Her first memory was of the light over her head, burning into her eyes. And the dull, detached pressure of her broken arm being set.

She was filthy with sweat, dirt, and dried blood.

They spoke gently to her, those strangers, as they poked and prodded. But like the cop, the smiles didn't reach their eyes. Those were grim or aloof, filled with pity or questions.

When they went down, down to where she'd been torn, she fought like an animal. Teeth, nails, with the howling screams of a wounded animal.

That's when the nurse had cried. A tear sliding down her cheek as she helped hold her down until the calmer in the pressure syringe could be administered.

What's your name? the cop had asked her when she'd drifted back. Where do you live? Who hurt you?

She didn't know. She didn't want to know. She closed her eyes and tried to go away again.

Sometimes the drugs let her slip under. But if they took her too deep the air was cold, cold, cold and smeared dirty red. She was afraid, more afraid down there than of the strangers with their quiet questions.

Sometimes, when she was in that cold place, someone was with her. Candy breath and fingers that skittered over her skin like the roaches that skittered across the floor when the lights came on.

When those fingers were on her, even the drug couldn't stop her screams.

They thought she couldn't hear them, couldn't understand when they spoke in their hushed murmurs.

Beaten, raped. Long-term sexual and physical abuse. Suffering from malnutrition, dehydration, severe physical and emotional trauma.

She's lucky to have survived.

Bastard who did this ought to be cut into little pieces.

One more victim. World's full of them.

No identity records. We're calling her Eve. Eve Dallas.

She woke with a jolt when the car stopped, stared blankly at the dark stone of the house, the glow of lights against the glass.

Her hands were shaking.

Fatigue, she told herself. Just fatigue. If she related to Moniqua Cline, it was only natural. One more tool, she thought as she climbed out of the car, in the investigation.

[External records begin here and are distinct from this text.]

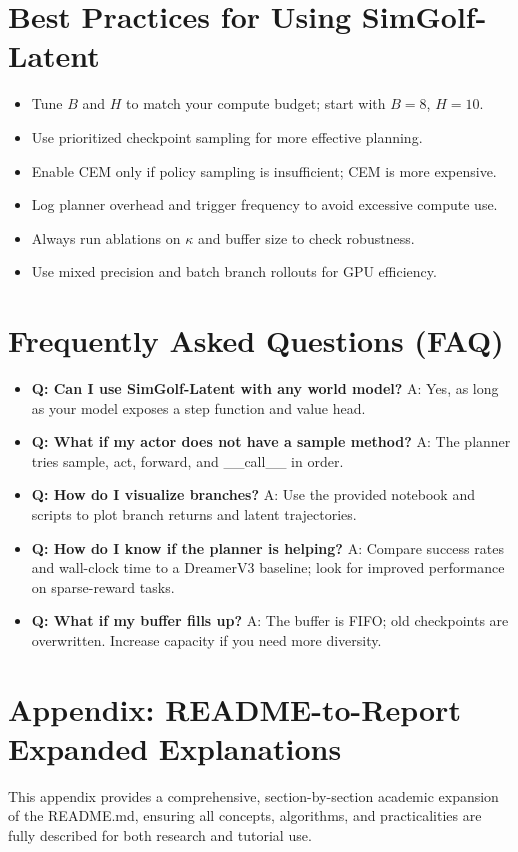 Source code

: \documentclass{article}
\begin{document}
\section{Best Practices for Using SimGolf-Latent}
\begin{itemize}
\item Tune $B$ and $H$ to match your compute budget; start with $B=8$, $H=10$.
\item Use prioritized checkpoint sampling for more effective planning.
\item Enable CEM only if policy sampling is insufficient; CEM is more expensive.
\item Log planner overhead and trigger frequency to avoid excessive compute use.
\item Always run ablations on $\kappa$ and buffer size to check robustness.
\item Use mixed precision and batch branch rollouts for GPU efficiency.
\end{itemize}

\section{Frequently Asked Questions (FAQ)}
\begin{itemize}
\item \textbf{Q: Can I use SimGolf-Latent with any world model?}
A: Yes, as long as your model exposes a step function and value head.
\item \textbf{Q: What if my actor does not have a sample method?}
A: The planner tries sample, act, forward, and __call__ in order.
\item \textbf{Q: How do I visualize branches?}
A: Use the provided notebook and scripts to plot branch returns and latent trajectories.
\item \textbf{Q: How do I know if the planner is helping?}
A: Compare success rates and wall-clock time to a DreamerV3 baseline; look for improved performance on sparse-reward tasks.
\item \textbf{Q: What if my buffer fills up?}
A: The buffer is FIFO; old checkpoints are overwritten. Increase capacity if you need more diversity.
\end{itemize}

\section{Appendix: README-to-Report Expanded Explanations}
This appendix provides a comprehensive, section-by-section academic expansion of the README.md, ensuring all concepts, algorithms, and practicalities are fully described for both research and tutorial use.
\end{document}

She knew who she was now. She'd become Eve Dallas, and it was more than a name the system had labeled her with. Who she'd been before, what had come before, couldn't be changed.

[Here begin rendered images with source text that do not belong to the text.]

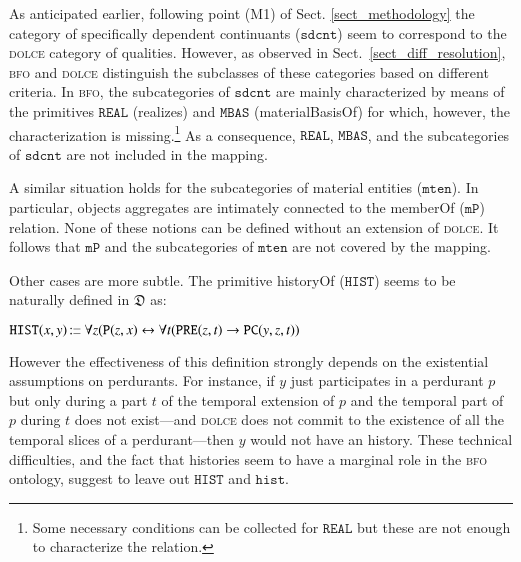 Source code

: \documentclass[ao]{iosart2x}
\newcommand{\bflist}{\begin{list}{}{\setlength{\topsep}{2mm}\setlength{\parsep}{0mm}\setlength{\leftmargin}{9.2mm}\setlength{\labelwidth}{8mm}}}
\newcommand{\eflist}{\end{list}}
\newcommand{\pr}[1]{\mathtt{#1}}
\newcommand{\cn}[1]{\mathtt{#1}}
\newcommand{\ifif}{\leftrightarrow}
\newcommand\textequal{%
 \rule[.08ex]{5pt}{0.35pt}\llap{\rule[.78ex]{5pt}{0.35pt}}}
\newcommand{\sdef}{{\hspace{1.5pt}:\hspace{-2.5pt}\textequal\hspace{3pt}}}
\newcommand{\dolce}{{\textsc{dolce}}}
\newcommand{\bfo}{{\textsc{bfo}}}
\newcommand {\thdolce} {\ensuremath{\mathfrak{D}}}
\newcommand {\Pd} {\ensuremath{\pr{P}}}
\newcommand {\PREd} {\ensuremath{\pr{PRE}}}
\newcommand {\PCd} {\ensuremath{\pr{PC}}}
\newcommand{\sdcntbcat}{\cn{sdcnt}}
\newcommand{\mtenbcat}{\cn{mten}}
\newcommand{\histbcat}{\cn{hist}}
\newcommand{\bfompart}{\pr{mP}}
\newcommand{\bforealizes}{\pr{REAL}}
\newcommand{\bfohistory}{\pr{HIST}}
\begin{document}
As anticipated earlier, following point (M1) of Sect. \ref{sect_methodology} the category of specifically dependent continuants ($\sdcntbcat$) seem to correspond to the {\dolce} category of qualities. However, as observed in Sect.~\ref{sect_diff_resolution}, {\bfo} and {\dolce} distinguish the subclasses of these categories based on different criteria. In {\bfo}, the subcategories of $\sdcntbcat$ are mainly characterized by means of the primitives $\bforealizes$ (realizes) and $\pr{MBAS}$ (materialBasisOf) for which, however, the characterization is missing.\footnote{Some necessary conditions can be collected for $\bforealizes$ but these are not enough to characterize the relation.} As a consequence, $\bforealizes$, $\pr{MBAS}$, and the subcategories of $\sdcntbcat$ are not included in the mapping.

A similar situation holds for the subcategories of material entities ($\mtenbcat$). In particular, objects aggregates are intimately connected to the memberOf ($\bfompart$) relation. None of these notions can be defined without an extension of {\dolce}. It follows that $\bfompart$ and the subcategories of $\mtenbcat$ are not covered by the mapping.

Other cases are more subtle. The primitive historyOf ($\bfohistory$) seems to be naturally defined in $\thdolce$ as:
%
\bflist
\item[] $\bfohistory(x,y) \sdef \forall z(\Pd(z,x) \ifif \forall t(\PREd(z,t) \to \PCd(y,z,t))$
\eflist
%
However the effectiveness of this definition strongly depends on the existential assumptions on perdurants. For instance, if $y$ just participates in a perdurant $p$ but only during a part $t$ of the temporal  extension of $p$ and the temporal part of $p$ during $t$ does not exist---and {\dolce} does not commit to the existence of all the temporal slices of a perdurant---then $y$ would not have an history. These technical difficulties, and the fact that histories seem to have a marginal role in the {\bfo} ontology, suggest to leave out $\bfohistory$ and $\histbcat$.
\end{document}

If that broken, frightened child still lived inside her, that was okay.

They'd both survived.

She dragged herself upstairs, stripping off her jacket, releasing her weapon harness. Stumbling and peeling off her clothes as she headed for the bed. She tumbled in, curling under warm, smooth sheets and willing the voices that still echoed in her head to quiet.

In the dark, Roarke's arm came around her, drew her back against him. She shuddered once. She knew who she was.